(Stored dataset items)
____

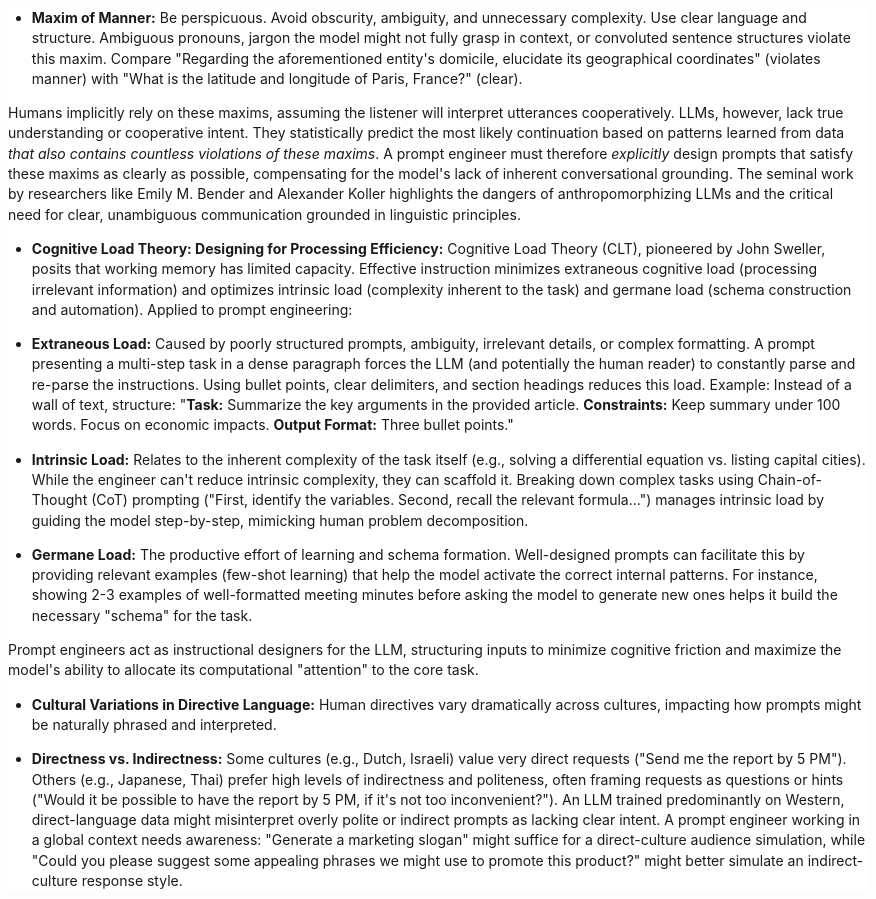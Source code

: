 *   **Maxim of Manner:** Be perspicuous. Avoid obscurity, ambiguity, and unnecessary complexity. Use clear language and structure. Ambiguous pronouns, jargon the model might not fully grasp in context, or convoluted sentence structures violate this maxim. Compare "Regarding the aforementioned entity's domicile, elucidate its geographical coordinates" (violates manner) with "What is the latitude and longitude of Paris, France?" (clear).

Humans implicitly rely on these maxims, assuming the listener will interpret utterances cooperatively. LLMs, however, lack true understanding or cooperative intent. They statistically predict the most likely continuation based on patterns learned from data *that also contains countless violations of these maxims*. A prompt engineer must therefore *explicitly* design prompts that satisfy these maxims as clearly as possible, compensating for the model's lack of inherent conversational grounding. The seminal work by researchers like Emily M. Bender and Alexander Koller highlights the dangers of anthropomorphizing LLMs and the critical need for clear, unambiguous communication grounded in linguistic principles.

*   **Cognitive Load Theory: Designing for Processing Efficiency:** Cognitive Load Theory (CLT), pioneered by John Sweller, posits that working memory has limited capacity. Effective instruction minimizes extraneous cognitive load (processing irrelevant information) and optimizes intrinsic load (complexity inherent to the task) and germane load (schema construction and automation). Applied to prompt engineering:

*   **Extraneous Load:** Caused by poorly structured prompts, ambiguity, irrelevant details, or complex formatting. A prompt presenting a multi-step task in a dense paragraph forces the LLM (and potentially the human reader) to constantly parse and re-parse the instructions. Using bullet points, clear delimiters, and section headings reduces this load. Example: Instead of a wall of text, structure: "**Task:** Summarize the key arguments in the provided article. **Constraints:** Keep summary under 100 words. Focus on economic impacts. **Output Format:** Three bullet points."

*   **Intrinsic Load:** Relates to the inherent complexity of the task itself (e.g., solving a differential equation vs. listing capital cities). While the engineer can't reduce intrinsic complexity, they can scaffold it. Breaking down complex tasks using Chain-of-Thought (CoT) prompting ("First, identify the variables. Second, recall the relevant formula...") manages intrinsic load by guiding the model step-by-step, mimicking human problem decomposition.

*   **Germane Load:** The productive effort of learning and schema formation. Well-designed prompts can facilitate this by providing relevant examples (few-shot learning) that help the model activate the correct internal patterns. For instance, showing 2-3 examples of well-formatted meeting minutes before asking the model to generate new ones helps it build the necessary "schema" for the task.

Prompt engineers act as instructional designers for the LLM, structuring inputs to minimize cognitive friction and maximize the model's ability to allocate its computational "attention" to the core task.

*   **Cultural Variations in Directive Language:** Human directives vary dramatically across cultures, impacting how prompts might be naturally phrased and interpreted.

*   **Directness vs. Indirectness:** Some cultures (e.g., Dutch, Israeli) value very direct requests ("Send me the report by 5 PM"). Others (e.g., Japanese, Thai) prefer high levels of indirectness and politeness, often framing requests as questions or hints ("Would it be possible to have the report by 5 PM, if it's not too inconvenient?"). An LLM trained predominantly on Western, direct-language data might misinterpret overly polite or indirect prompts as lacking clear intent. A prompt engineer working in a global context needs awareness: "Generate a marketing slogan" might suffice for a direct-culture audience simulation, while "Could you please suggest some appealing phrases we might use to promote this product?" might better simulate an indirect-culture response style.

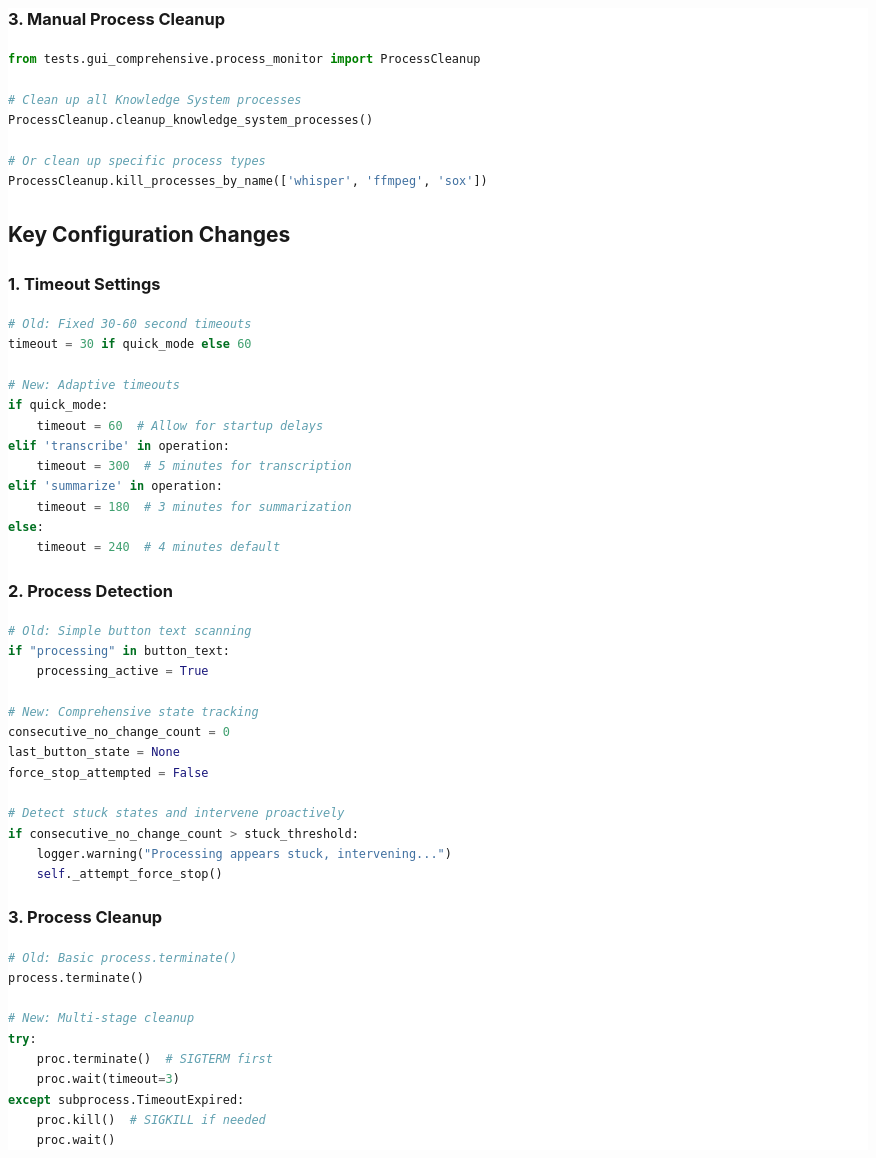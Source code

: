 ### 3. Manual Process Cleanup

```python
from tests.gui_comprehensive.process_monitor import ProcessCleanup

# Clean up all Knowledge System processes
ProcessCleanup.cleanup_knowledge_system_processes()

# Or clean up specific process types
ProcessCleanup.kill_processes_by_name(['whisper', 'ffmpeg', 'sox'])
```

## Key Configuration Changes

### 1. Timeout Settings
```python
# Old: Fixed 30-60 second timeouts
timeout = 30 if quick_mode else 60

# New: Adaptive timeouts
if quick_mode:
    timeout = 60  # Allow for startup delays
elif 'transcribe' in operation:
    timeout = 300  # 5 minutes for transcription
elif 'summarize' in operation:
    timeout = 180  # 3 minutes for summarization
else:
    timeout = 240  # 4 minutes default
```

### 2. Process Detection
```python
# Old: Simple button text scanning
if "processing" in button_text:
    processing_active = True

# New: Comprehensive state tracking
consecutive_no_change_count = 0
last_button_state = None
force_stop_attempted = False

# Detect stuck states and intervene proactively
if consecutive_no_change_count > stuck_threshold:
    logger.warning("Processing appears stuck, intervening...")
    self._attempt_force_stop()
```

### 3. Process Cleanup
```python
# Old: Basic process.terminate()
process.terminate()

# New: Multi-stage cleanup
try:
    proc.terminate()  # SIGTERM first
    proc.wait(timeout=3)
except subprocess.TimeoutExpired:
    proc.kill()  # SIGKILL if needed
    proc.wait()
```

____

• Problem to work on:
Using the entries above, find all lines with "else". Copy them.

• Task response:
timeout = 30 if quick_mode else 60
else:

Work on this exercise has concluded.